Securing Our Common Future: An Agenda for Disarmament
What better way to honor this day of planetarian intentioneering than with the eloquent statements of participants in the recent Hiroshima Day Commemorationat the Lawrence Livermore Laboratory in Livermore, California, a key hub in the U.S. nuclear weapons complex ‘Doomsday Machine.’
Here is EON’s coverage of this spirited yearly event, featuring Key Note Speaker, celebrated Pentagon defense analyst-cum-whistleblower, Daniel Ellsberg.
Fred Norman, who flew as an atomic bombardier for the U.S. Strategic Air Command (SAC) during WWII, looks back from his current awakened awareness at the monstrous project – America’s ‘Doomsday Machine’ – in which he was once a willing cog.

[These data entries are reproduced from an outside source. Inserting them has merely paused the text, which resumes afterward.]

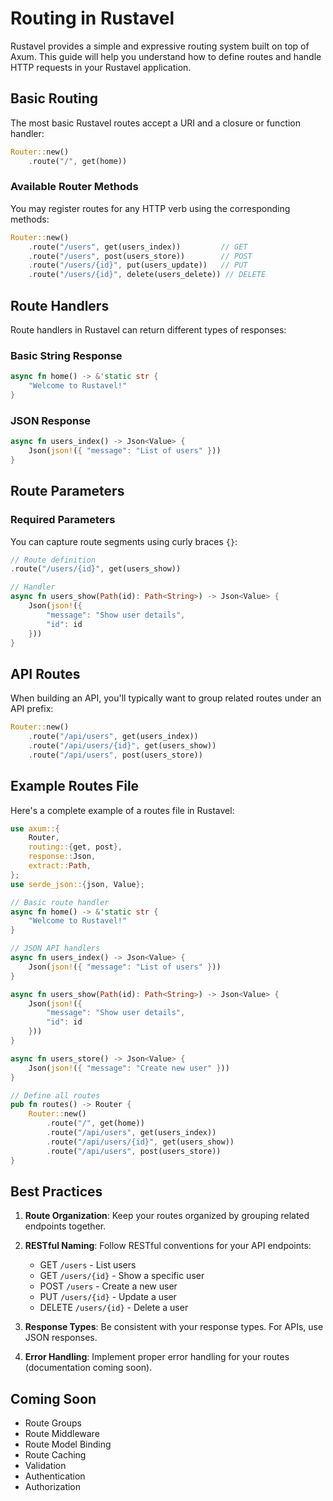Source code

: # Routing in Rustavel

Rustavel provides a simple and expressive routing system built on top of Axum. This guide will help you understand how to define routes and handle HTTP requests in your Rustavel application.

## Basic Routing

The most basic Rustavel routes accept a URI and a closure or function handler:

```rust
Router::new()
    .route("/", get(home))
```

### Available Router Methods

You may register routes for any HTTP verb using the corresponding methods:

```rust
Router::new()
    .route("/users", get(users_index))         // GET
    .route("/users", post(users_store))        // POST
    .route("/users/{id}", put(users_update))   // PUT
    .route("/users/{id}", delete(users_delete)) // DELETE
```

## Route Handlers

Route handlers in Rustavel can return different types of responses:

### Basic String Response
```rust
async fn home() -> &'static str {
    "Welcome to Rustavel!"
}
```

### JSON Response
```rust
async fn users_index() -> Json<Value> {
    Json(json!({ "message": "List of users" }))
}
```

## Route Parameters

### Required Parameters

You can capture route segments using curly braces `{}`:

```rust
// Route definition
.route("/users/{id}", get(users_show))

// Handler
async fn users_show(Path(id): Path<String>) -> Json<Value> {
    Json(json!({
        "message": "Show user details",
        "id": id
    }))
}
```

## API Routes

When building an API, you'll typically want to group related routes under an API prefix:

```rust
Router::new()
    .route("/api/users", get(users_index))
    .route("/api/users/{id}", get(users_show))
    .route("/api/users", post(users_store))
```

## Example Routes File

Here's a complete example of a routes file in Rustavel:

```rust
use axum::{
    Router,
    routing::{get, post},
    response::Json,
    extract::Path,
};
use serde_json::{json, Value};

// Basic route handler
async fn home() -> &'static str {
    "Welcome to Rustavel!"
}

// JSON API handlers
async fn users_index() -> Json<Value> {
    Json(json!({ "message": "List of users" }))
}

async fn users_show(Path(id): Path<String>) -> Json<Value> {
    Json(json!({
        "message": "Show user details",
        "id": id
    }))
}

async fn users_store() -> Json<Value> {
    Json(json!({ "message": "Create new user" }))
}

// Define all routes
pub fn routes() -> Router {
    Router::new()
        .route("/", get(home))
        .route("/api/users", get(users_index))
        .route("/api/users/{id}", get(users_show))
        .route("/api/users", post(users_store))
}
```

## Best Practices

1. **Route Organization**: Keep your routes organized by grouping related endpoints together.
2. **RESTful Naming**: Follow RESTful conventions for your API endpoints:
   - GET `/users` - List users
   - GET `/users/{id}` - Show a specific user
   - POST `/users` - Create a new user
   - PUT `/users/{id}` - Update a user
   - DELETE `/users/{id}` - Delete a user

3. **Response Types**: Be consistent with your response types. For APIs, use JSON responses.

4. **Error Handling**: Implement proper error handling for your routes (documentation coming soon).

## Coming Soon

- Route Groups
- Route Middleware
- Route Model Binding
- Route Caching
- Validation
- Authentication
- Authorization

Livermore Lab, along with Los Alamos, is where all America’s nuclear weapons have been designed. Now it will be a key hub in the creation of a coming two trillion dollar push to design a new generation of ‘low yield’ – and therefore ‘usable’ -nuclear weapons. Marylia Kelley, Executive Director of Tri-Valley CAREs, reports that 88% of the budget of the Department of Energy (DoE) will now be devoted to ’nuclear weapons activity.’ She reveals that Livermore has announced plans to blow up 1000 pounds of hazardous radioactive materials per day – up to seven thousand, five hundred pounds a year – at an open-air dumpsite in the nearby countryside. Her organization is working hard to block those plans and needs support and participation. For more info: http://www.trivalleycares.org/
Atomic Bomb survivor Rev. Nobuaki Hanaoka points to the hypocrisy of the U.S. – the only country ever to have used nuclear weapons – demanding that other states denuclearize. Nuclear abolition means, he says, that all nuclear-armed states must disarm together. Denuclearization begins at home.
Dr. Robert Gould, former head of the Physicians for Social Responsibility, explains why spending our limited resources on new nuclear weapons instead of on responses to climate change is an ecocidal scenario. Denuclearization and Decarbonization must go together.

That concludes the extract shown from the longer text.